■ **INPUT**:
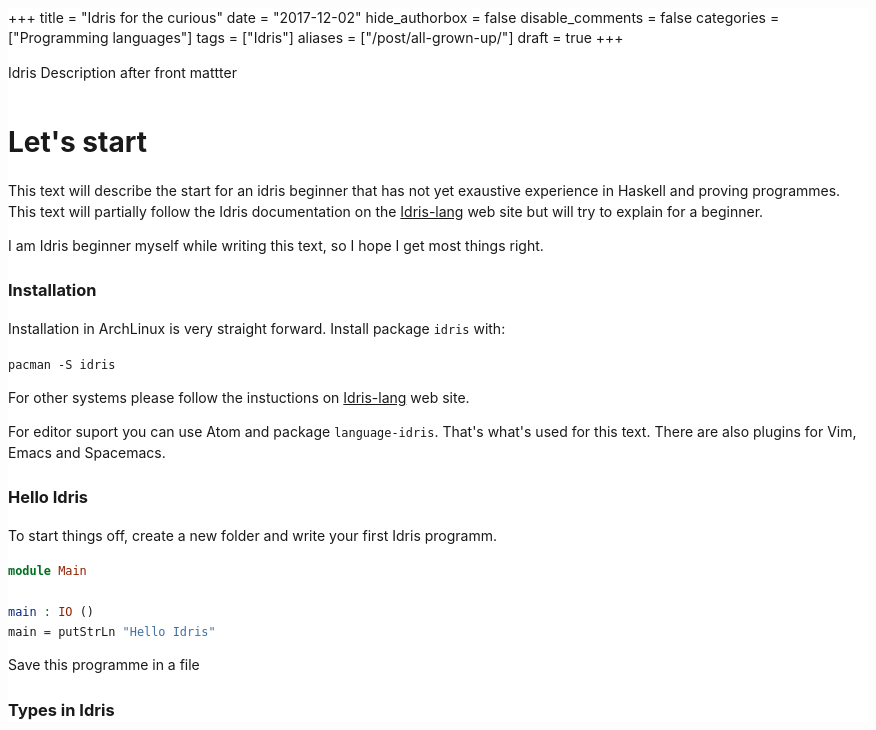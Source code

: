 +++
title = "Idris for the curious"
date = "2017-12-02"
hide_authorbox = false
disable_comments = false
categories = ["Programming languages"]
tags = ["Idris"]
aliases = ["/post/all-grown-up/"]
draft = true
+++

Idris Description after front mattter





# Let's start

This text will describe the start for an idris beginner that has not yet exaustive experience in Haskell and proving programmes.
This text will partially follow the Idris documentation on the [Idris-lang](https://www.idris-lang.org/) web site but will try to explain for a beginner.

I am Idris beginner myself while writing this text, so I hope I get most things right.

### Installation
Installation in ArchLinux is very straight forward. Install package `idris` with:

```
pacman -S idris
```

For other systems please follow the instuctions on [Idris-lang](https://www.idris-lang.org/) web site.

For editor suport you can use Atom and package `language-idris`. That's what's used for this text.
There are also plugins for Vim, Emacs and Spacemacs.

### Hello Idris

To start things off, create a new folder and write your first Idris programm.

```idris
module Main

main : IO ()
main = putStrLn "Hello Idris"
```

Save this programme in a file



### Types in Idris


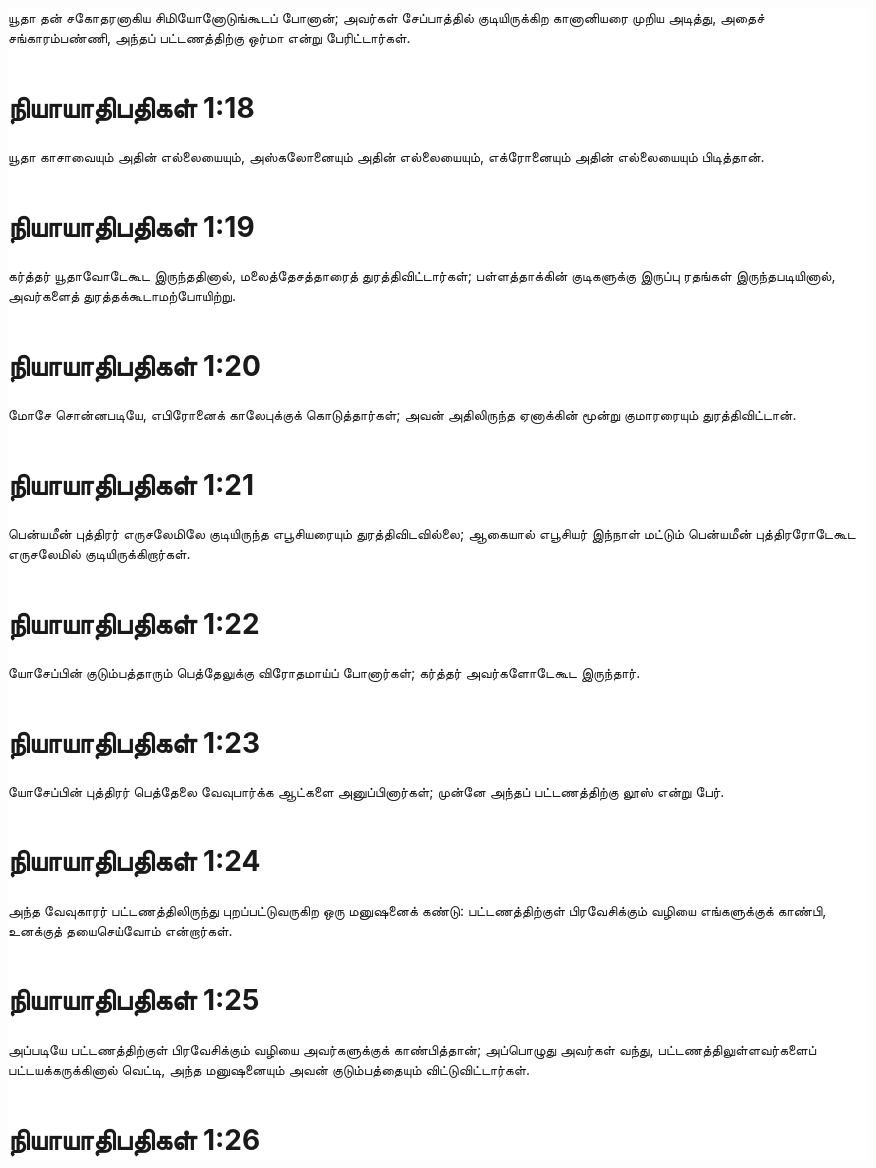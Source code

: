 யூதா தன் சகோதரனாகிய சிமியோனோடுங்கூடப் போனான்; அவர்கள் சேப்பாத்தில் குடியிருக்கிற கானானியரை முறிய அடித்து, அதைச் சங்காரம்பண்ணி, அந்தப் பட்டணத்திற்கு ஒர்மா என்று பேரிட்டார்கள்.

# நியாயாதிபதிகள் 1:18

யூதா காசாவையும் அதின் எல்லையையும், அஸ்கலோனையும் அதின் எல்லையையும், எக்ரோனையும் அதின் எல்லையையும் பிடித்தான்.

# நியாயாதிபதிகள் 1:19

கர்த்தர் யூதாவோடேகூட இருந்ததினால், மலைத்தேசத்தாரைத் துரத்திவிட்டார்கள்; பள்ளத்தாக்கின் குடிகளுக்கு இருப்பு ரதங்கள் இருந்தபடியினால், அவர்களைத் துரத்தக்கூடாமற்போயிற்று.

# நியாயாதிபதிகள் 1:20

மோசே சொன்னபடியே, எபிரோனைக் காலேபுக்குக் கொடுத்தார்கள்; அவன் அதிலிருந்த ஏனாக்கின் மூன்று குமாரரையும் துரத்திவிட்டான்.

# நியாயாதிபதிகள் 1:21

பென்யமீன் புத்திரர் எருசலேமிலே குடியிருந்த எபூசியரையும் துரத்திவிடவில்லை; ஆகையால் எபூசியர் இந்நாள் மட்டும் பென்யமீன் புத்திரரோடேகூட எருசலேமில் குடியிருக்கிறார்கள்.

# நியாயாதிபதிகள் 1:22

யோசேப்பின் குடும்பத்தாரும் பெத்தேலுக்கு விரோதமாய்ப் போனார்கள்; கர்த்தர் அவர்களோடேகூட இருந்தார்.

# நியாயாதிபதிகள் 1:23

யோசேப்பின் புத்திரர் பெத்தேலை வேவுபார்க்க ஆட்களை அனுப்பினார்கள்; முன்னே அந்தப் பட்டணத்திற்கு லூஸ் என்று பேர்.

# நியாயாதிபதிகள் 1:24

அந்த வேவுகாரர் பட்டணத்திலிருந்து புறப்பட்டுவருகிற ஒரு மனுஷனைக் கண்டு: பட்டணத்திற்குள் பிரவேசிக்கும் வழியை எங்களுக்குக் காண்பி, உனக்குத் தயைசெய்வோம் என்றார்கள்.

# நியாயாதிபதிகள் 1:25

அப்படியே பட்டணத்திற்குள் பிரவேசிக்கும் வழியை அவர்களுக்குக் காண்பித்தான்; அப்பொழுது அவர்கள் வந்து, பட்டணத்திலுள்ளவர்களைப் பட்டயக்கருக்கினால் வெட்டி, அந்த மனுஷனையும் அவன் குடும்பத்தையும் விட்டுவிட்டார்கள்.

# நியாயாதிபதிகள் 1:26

==

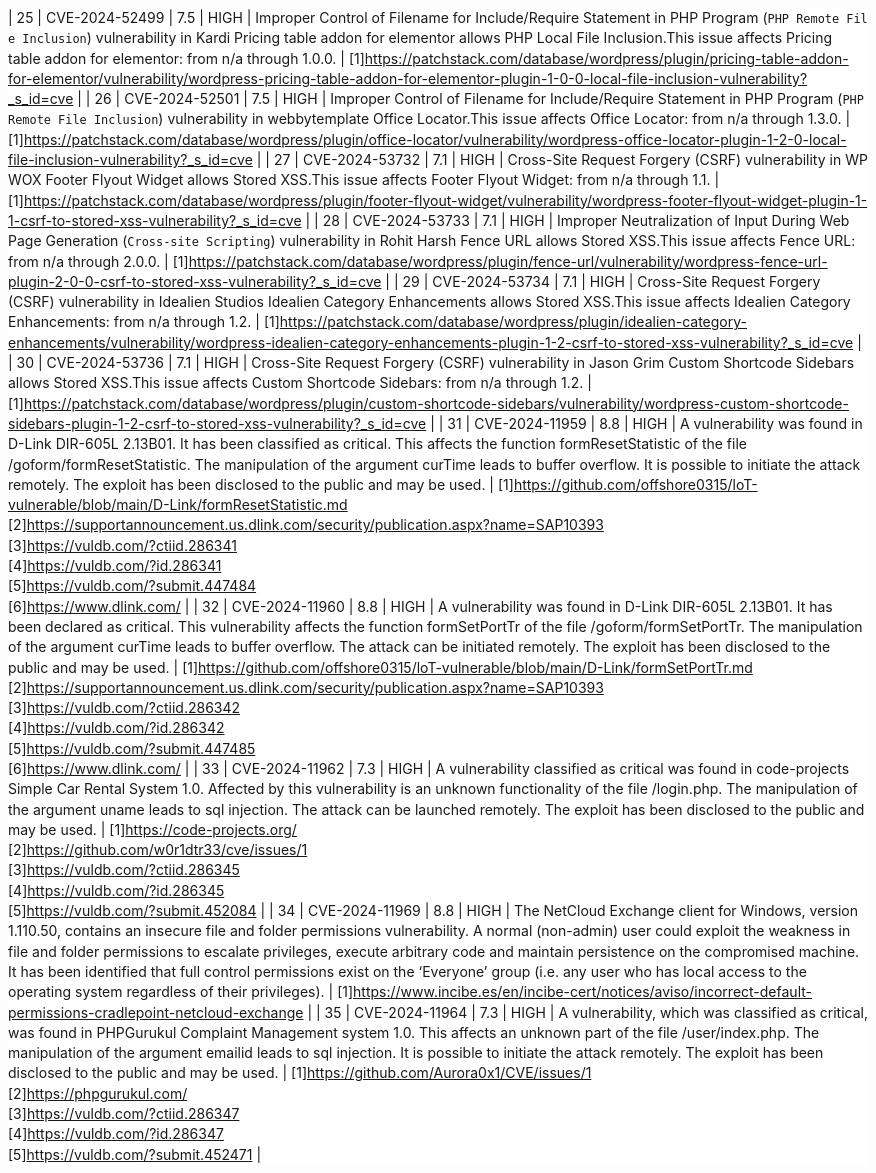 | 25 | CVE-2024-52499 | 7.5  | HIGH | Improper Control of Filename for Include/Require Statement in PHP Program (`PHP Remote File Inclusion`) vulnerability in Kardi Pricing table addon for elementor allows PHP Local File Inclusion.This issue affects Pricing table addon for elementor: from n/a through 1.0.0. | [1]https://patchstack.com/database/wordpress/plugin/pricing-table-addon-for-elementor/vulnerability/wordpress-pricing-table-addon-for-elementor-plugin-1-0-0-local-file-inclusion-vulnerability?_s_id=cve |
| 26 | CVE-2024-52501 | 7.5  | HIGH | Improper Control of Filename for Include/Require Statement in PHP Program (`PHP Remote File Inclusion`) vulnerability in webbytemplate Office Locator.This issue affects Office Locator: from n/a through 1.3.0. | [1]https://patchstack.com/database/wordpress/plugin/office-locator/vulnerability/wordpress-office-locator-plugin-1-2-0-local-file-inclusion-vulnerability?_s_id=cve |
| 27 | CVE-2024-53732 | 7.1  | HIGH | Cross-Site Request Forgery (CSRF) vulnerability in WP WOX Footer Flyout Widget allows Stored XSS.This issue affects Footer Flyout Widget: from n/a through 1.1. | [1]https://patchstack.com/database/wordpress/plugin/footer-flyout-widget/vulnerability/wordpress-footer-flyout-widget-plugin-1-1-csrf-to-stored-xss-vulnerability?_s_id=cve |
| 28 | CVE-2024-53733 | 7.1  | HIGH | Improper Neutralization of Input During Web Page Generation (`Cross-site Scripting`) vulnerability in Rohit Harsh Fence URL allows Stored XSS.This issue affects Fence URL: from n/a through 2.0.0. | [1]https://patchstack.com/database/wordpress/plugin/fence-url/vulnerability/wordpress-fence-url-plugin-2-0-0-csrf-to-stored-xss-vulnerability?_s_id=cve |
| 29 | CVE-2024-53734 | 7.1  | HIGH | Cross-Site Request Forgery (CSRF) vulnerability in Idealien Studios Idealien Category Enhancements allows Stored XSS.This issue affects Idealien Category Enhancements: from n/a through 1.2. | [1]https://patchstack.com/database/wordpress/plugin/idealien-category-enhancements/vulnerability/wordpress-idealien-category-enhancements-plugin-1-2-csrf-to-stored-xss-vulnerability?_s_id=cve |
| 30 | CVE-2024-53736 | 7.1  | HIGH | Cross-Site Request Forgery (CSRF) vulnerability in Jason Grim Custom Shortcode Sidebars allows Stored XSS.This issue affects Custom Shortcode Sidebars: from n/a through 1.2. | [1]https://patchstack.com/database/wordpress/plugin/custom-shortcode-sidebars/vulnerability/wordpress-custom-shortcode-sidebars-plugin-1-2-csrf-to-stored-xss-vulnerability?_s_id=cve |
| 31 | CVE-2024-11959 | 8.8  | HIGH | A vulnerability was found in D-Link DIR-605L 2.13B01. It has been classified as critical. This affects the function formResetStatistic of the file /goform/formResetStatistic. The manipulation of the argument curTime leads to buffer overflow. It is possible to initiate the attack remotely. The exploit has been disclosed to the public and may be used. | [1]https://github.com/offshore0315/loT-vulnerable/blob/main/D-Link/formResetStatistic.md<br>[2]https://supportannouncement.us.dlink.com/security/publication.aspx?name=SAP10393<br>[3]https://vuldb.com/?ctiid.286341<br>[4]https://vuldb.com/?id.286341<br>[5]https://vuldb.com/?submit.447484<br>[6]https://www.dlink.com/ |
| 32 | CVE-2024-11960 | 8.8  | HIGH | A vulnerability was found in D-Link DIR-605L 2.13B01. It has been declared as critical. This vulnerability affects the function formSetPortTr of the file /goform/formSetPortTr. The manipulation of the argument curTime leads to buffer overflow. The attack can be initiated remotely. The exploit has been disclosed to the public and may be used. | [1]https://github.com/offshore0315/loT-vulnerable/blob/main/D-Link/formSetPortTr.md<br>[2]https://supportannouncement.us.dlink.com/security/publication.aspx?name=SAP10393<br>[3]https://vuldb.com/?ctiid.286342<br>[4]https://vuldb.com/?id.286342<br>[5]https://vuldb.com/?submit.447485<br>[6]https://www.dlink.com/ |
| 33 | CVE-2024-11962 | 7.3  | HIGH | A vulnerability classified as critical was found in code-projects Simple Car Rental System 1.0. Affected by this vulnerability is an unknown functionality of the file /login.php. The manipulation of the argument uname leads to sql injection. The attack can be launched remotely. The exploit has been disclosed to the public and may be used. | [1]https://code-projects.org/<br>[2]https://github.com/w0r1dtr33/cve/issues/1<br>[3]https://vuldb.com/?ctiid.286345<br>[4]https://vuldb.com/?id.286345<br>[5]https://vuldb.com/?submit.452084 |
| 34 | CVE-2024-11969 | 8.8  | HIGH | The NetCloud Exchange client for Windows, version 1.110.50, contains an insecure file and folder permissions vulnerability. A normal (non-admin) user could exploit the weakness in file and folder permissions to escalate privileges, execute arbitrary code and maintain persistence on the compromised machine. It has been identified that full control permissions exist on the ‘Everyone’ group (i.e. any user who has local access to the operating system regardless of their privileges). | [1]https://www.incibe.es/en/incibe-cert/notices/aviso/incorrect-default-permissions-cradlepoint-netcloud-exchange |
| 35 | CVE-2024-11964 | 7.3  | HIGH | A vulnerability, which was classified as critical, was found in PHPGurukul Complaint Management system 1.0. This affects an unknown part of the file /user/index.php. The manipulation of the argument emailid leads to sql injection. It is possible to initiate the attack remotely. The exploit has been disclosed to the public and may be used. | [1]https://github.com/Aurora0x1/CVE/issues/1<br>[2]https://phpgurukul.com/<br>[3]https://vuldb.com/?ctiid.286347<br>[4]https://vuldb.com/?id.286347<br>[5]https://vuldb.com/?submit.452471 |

--

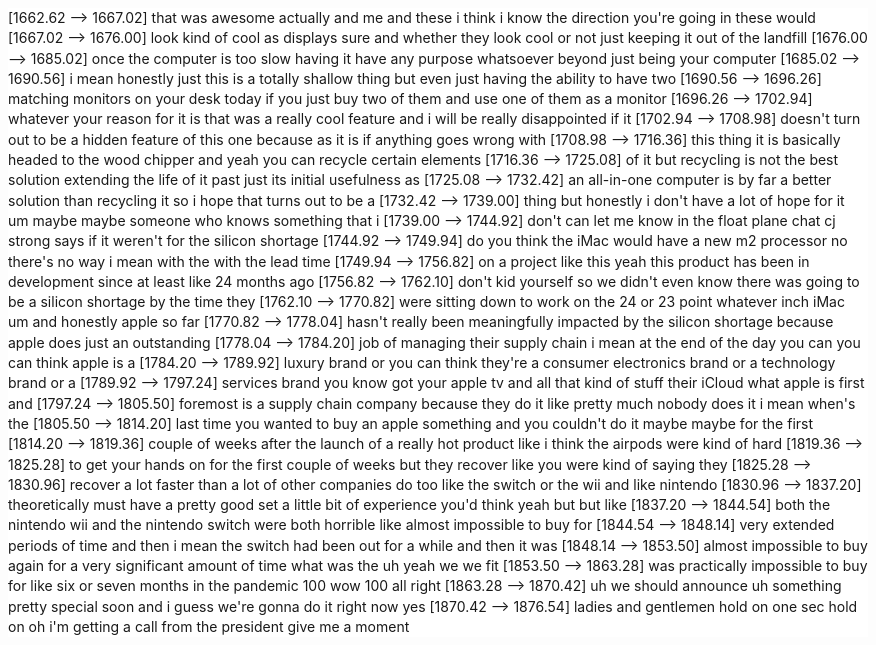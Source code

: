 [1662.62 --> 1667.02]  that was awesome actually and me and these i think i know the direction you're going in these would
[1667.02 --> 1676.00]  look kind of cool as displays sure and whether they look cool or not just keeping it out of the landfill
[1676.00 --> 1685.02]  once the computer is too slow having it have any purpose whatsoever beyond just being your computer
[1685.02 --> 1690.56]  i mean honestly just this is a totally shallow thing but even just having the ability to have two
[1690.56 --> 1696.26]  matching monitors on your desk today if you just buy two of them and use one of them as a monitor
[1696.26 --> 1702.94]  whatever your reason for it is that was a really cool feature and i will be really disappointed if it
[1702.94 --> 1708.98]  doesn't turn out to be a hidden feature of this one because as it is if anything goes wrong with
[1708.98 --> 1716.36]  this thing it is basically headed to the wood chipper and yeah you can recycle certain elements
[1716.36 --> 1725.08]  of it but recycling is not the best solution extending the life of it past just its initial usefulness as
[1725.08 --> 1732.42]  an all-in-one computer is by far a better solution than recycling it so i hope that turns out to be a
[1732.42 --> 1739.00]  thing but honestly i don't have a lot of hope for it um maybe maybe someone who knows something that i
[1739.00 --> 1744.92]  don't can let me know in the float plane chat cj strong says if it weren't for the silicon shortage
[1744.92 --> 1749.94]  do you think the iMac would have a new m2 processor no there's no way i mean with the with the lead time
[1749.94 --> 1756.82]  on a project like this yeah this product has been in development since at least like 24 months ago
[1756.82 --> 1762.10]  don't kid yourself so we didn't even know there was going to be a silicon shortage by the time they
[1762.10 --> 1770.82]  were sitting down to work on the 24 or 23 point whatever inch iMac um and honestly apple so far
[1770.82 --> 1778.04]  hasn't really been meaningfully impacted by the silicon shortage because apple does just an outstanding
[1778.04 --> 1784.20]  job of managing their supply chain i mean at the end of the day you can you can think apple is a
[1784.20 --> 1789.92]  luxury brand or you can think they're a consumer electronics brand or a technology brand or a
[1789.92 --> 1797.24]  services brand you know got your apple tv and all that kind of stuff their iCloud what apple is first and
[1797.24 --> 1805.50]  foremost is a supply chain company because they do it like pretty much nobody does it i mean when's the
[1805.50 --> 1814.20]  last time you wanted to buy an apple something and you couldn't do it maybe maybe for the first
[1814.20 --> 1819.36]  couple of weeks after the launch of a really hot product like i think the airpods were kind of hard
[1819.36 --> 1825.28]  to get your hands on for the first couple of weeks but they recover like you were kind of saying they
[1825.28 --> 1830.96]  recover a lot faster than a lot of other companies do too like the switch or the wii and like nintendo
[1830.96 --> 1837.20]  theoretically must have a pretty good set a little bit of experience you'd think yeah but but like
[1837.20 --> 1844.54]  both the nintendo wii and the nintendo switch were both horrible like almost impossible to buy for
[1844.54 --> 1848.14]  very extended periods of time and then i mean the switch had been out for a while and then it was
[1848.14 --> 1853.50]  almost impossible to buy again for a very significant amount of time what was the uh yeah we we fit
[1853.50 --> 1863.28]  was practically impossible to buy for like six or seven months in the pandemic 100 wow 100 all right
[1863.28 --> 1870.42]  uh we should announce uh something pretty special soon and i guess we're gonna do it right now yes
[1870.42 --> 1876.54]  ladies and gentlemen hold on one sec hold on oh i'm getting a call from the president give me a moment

■ **WHAT YOU HAVE TO DO**: Where does the word "having" appear in the records? Copy every line that holds it.

■ **ANSWER TO THIS EXERCISE**:
[1676.00 --> 1685.02]  once the computer is too slow having it have any purpose whatsoever beyond just being your computer
[1685.02 --> 1690.56]  i mean honestly just this is a totally shallow thing but even just having the ability to have two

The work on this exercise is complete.